### **Q1. What is hierarchical clustering, and how is it different from other clustering techniques?**
Ans: \

**Hierarchical clustering** builds a hierarchy of clusters either by:
- **Merging smaller clusters** into larger ones (bottom-up / agglomerative), or
- **Dividing a big cluster** into smaller ones (top-down / divisive).

**Key Differences from Other Techniques:**
- **Does not require pre-defining the number of clusters (unlike K-Means)**.
- Produces a **dendrogram** (tree-like structure) to visualize the merging/splitting.
- Can handle **nested clusters** better than flat clustering algorithms.

---

### **Q2. What are the two main types of hierarchical clustering algorithms? Describe each in brief.**
Ans: \

1. **Agglomerative Hierarchical Clustering (Bottom-Up)**
   - Start with each point as its own cluster.
   - Merge the two **closest clusters** step-by-step.
   - Stop when all points are merged into one large cluster or based on a threshold.

2. **Divisive Hierarchical Clustering (Top-Down)**
   - Start with one large cluster (all points).
   - Recursively **split** clusters until each point is its own cluster or a desired number is reached.
   - Less common than agglomerative due to higher computational cost.

---

### **Q3. How do you determine the distance between two clusters in hierarchical clustering, and what are the common distance metrics used?**
Ans: \

The way you measure distance between **clusters** is called a **linkage criterion**:

**Common Linkage Methods:**
- **Single linkage**: Minimum distance between any two points from each cluster.
- **Complete linkage**: Maximum distance between any two points.
- **Average linkage**: Average distance between all pairs of points.
- **Ward’s linkage**: Minimizes the increase in total within-cluster variance.
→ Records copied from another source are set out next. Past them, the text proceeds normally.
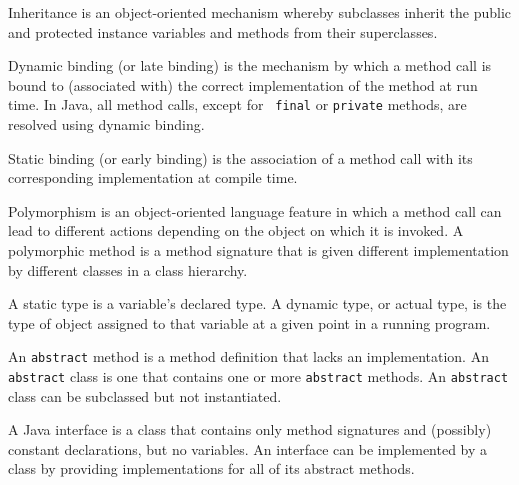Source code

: \begin{SMBL}
\item Inheritance is an object-oriented mechanism whereby subclasses inherit
the public and protected instance variables and methods from their superclasses.

\item Dynamic binding (or late binding) is the mechanism by which a
method call is bound to (associated with) the correct implementation
of the method at run time. In Java, all method calls, except for {\tt
final} or {\tt private} methods, are resolved using dynamic binding.

\item Static binding (or early binding) is the association of a method
call with its corresponding implementation at compile time.

\item Polymorphism is an object-oriented language feature in which a
method call can lead to different actions depending on the object on
which it is invoked.  A polymorphic method is a method signature that
is given different implementation by different classes in a class
hierarchy.

\item A static type is a variable's declared type. A dynamic type, or actual type,
is the type of object assigned to that variable at a given point in a running program.

\item An {\tt abstract} method is a method definition that lacks an
implementation. An {\tt abstract} class is one that contains one or
more {\tt abstract} methods.  An {\tt abstract} class can be
subclassed but not instantiated.

\item A Java interface is a class that contains only method signatures and
(possibly) constant declarations, but no variables.  An interface can be
implemented by a class by providing implementations for all of its abstract
methods.

\end{SMBL}


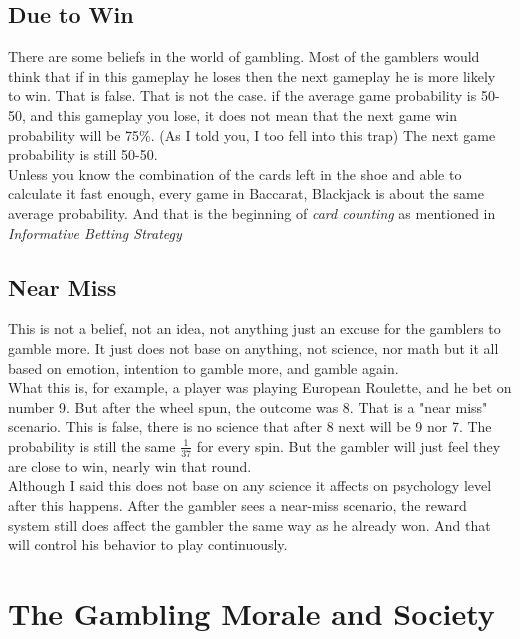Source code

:\documentclass{article}
\begin{document}
\subsection{Due to Win}
There are some beliefs in the world of gambling.  Most of the gamblers would think that if in this gameplay he loses then the next gameplay he is more likely to win.   That is false.  That is not the case.  if the average game probability is 50-50, and this gameplay you lose, it does not mean that the next game win probability will be 75\%.  (As I told you, I too fell into this trap) The next game probability is still 50-50. \\

Unless you know the combination of the cards left in the shoe and able to calculate it fast enough, every game in Baccarat, Blackjack is about the same average probability.  And that is the beginning of \emph{card counting} as mentioned in \emph{Informative Betting Strategy}\\

\subsection{Near Miss}
This is not a belief, not an idea, not anything just an excuse for the gamblers to gamble more.  It just does not base on anything, not science, nor math but it all based on emotion, intention to gamble more, and gamble again.\\

What this is, for example, a player was playing European Roulette, and he bet on number 9.  But after the wheel spun, the outcome was 8.  That is a "near miss" scenario.  This is false, there is no science that after 8 next will be 9 nor 7.  The probability is still the same $\frac{1}{37}$ for every spin.  But the gambler will just feel they are close to win, nearly win that round.\\

Although I said this does not base on any science it affects on psychology level after this happens.  After the gambler sees a near-miss scenario, the reward system still does affect the gambler the same way as he already won.  And that will control his behavior to play continuously. \\



\clearpage
\section{The Gambling Morale and Society}
\end{document}
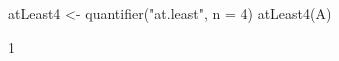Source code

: \begin{Schunk}
% --begin: "quant7"
\begin{Sinput}
 atLeast4 <- quantifier("at.least", n = 4)
 atLeast4(A)
\end{Sinput}
\begin{Soutput}
[1] 1
\end{Soutput}
%
% --end: "quant7"
\end{Schunk}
**Common Distance Metrics:**
- **Euclidean** (most common for numerical data)
- **Manhattan**
- **Cosine similarity** (for text data)
- **Hamming distance** (for categorical data)

---

### **Q4. How do you determine the optimal number of clusters in hierarchical clustering, and what are some common methods used for this purpose?**
Ans: \

Common methods include:

1. **Dendrogram Cut-Off**  
   - Look for the **longest vertical line** (biggest jump in distance) in the dendrogram.
   - Draw a horizontal line to cut the tree — the number of intersections = optimal clusters.

2. **Silhouette Score**  
   - Evaluates how well-separated the clusters are.
   - Values range from -1 to 1 — higher is better.
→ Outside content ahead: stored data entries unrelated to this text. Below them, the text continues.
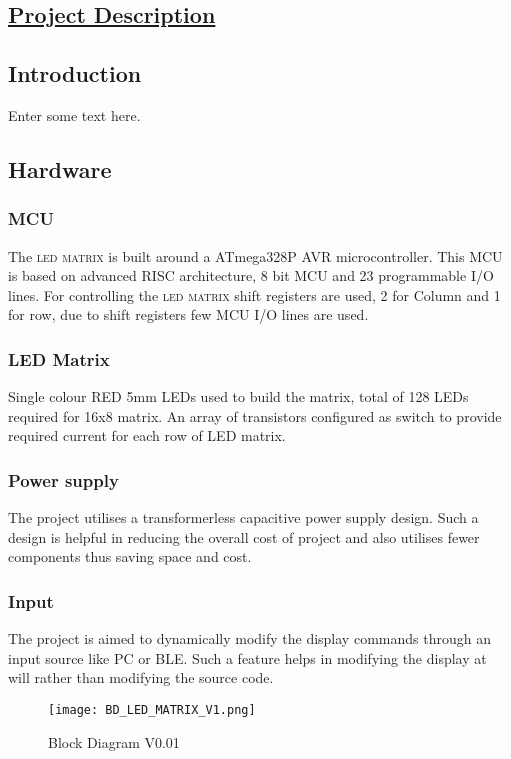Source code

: \vspace*{8.5cm}

\begin{flushright}
	\section*{\huge{\underline{Project Description}}}
\end{flushright}

		\subsection{Introduction}
			Enter some text here.
			
		\subsection{Hardware}
			\subsubsection{MCU}
				The \textsc{led matrix} is built around a ATmega328P AVR microcontroller. This MCU is based on advanced RISC architecture, 8 bit MCU and 23 programmable I/O lines. For controlling the \textsc{led matrix} shift registers are used, 2 for Column and 1 for row, due to shift registers few MCU I/O lines are used.
			\subsubsection{LED Matrix}
				 Single colour  RED 5mm LEDs used to build the matrix, total of 128 LEDs required for 16x8 matrix. An array of transistors configured as switch to provide required current for each row of LED matrix.  
				
			\subsubsection{Power supply}
				The project utilises a transformerless capacitive power supply design. Such a design is helpful in reducing the overall cost of project and also utilises fewer components thus saving space and cost.
			\subsubsection{Input}
				 The project is aimed to dynamically modify the display commands through an input source like PC or BLE. Such a feature helps in modifying the display at will rather than modifying the source code.
				 
			\begin{figure}[H]
					\texttt{[image: BD\_LED\_MATRIX\_V1.png]}
					\caption{Block Diagram V0.01}
					\label{fig:image1}
			\end{figure}
				  



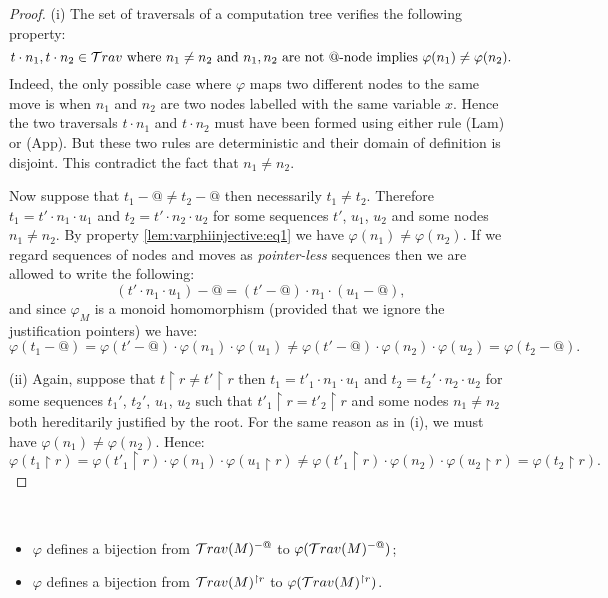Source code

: \begin{proof}
(i) The set of traversals of a computation tree verifies the following property:
\begin{equation}
t \cdot n_1, t \cdot n_2 \in \mathcal{T}rav \mbox{ where } n_1 \neq n_2 \mbox{ and $n_1, n_2$ are not @-node implies } \varphi(n_1) \neq \varphi(n_2). \label{lem:varphiinjective:eq1}
\end{equation}
Indeed, the only possible case where $\varphi$ maps two different
nodes to the same move is when $n_1$ and $n_2$ are two nodes
labelled with the same variable $x$. Hence the two traversals $t
\cdot n_1$ and $t \cdot n_2$ must have been formed using either rule
(Lam) or (App). But these two rules are deterministic and their
domain of definition is disjoint. This contradict the fact that $n_1
\neq n_2$.

Now suppose that $t_1-@\neq t_2-@$ then necessarily $t_1 \neq t_2$. Therefore
 $t_1 = t' \cdot n_1 \cdot u_1$ and $t_2 = t' \cdot n_2 \cdot u_2$ for some sequences $t'$, $u_1$, $u_2$
and some nodes $n_1\neq n_2$. By property \ref{lem:varphiinjective:eq1} we have $\varphi(n_1) \neq \varphi(n_2)$.
If we regard sequences of nodes and moves as \emph{pointer-less} sequences then we are allowed to write the following:
$$ (t' \cdot n_1 \cdot u_1) - @ = (t' - @) \cdot n_1 \cdot (u_1 -@),$$
and since $\varphi_M$ is a monoid homomorphism (provided that we ignore the justification pointers) we have:
$$ \varphi(t_1-@) = \varphi(t'-@) \cdot \varphi(n_1) \cdot \varphi(u_1) \neq \varphi(t'-@) \cdot \varphi(n_2) \cdot \varphi(u_2) = \varphi(t_2-@).$$

(ii) Again, suppose that $t \upharpoonright r \neq t' \upharpoonright r$ then
 $t_1 = t'_1 \cdot n_1 \cdot u_1$ and $t_2 = t_2' \cdot n_2 \cdot u_2$ for some sequences $t_1'$, $t_2'$, $u_1$, $u_2$
 such that $t'_1 \upharpoonright r = t'_2 \upharpoonright r $
and some nodes $n_1 \neq n_2$ both hereditarily justified by the root.
For the same reason as in (i), we must have $\varphi(n_1) \neq \varphi(n_2)$. Hence:
$$ \varphi(t_1\upharpoonright r) =
        \varphi(t'_1\upharpoonright r) \cdot \varphi(n_1) \cdot \varphi(u_1 \upharpoonright r)
    \neq \varphi(t'_1\upharpoonright r) \cdot \varphi(n_2) \cdot \varphi(u_2 \upharpoonright r)
         = \varphi(t_2\upharpoonright r).$$
\end{proof}

\begin{cor} \
\label{cor:varphi_bij}
\begin{itemize}
\item[(i)] $\varphi$ defines a bijection from $\mathcal{T}rav(M)^{-@}$
to $\varphi(\mathcal{T}rav(M)^{-@})$;
\item[(ii)] $\varphi$ defines a bijection from $\mathcal{T}rav(M)^{\upharpoonright r}$ to
$\varphi(\mathcal{T}rav(M)^{\upharpoonright r})$.
\end{itemize}
\end{cor}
3. **Elbow Method (on linkage distances)**  
   - Plot number of clusters vs. linkage distance.
   - Look for the point where the drop in distance slows down.

---

### **Q5. What are dendrograms in hierarchical clustering, and how are they useful in analyzing the results?**
Ans: \

A **dendrogram** is a **tree-like diagram** that shows how clusters are formed by successively merging or splitting points.

**How it's useful:**
- Helps visualize the **structure and hierarchy** of clusters.
- You can **cut the dendrogram** at different levels to choose how many clusters to form.
- Reveals **natural groupings** and **outliers**.

---

### **Q6. Can hierarchical clustering be used for both numerical and categorical data? If yes, how are the distance metrics different for each type of data?**
Ans: \

**Yes**, hierarchical clustering can handle both:

- **Numerical data**: Use **Euclidean**, **Manhattan**, or **Ward's method**.
- **Categorical data**: Use **Hamming distance**, **Jaccard index**, or **Gower distance**.
- **Mixed data** (numerical + categorical): Use **Gower distance**, which handles both types.

Libraries like `scipy`, `sklearn`, and `gower` in Python can help compute appropriate distance matrices.

---

### **Q7. How can you use hierarchical clustering to identify outliers or anomalies in your data?**
Ans: \

**Outliers** can be identified by:
- Looking at **small clusters** that are far from the rest in the dendrogram.
- Observing **data points that merge late** (at a large distance threshold).
- Plotting the dendrogram and checking for **single-point merges** (these could be anomalies).

**Tip:** Outliers tend to **remain isolated** until the very end of the merging process.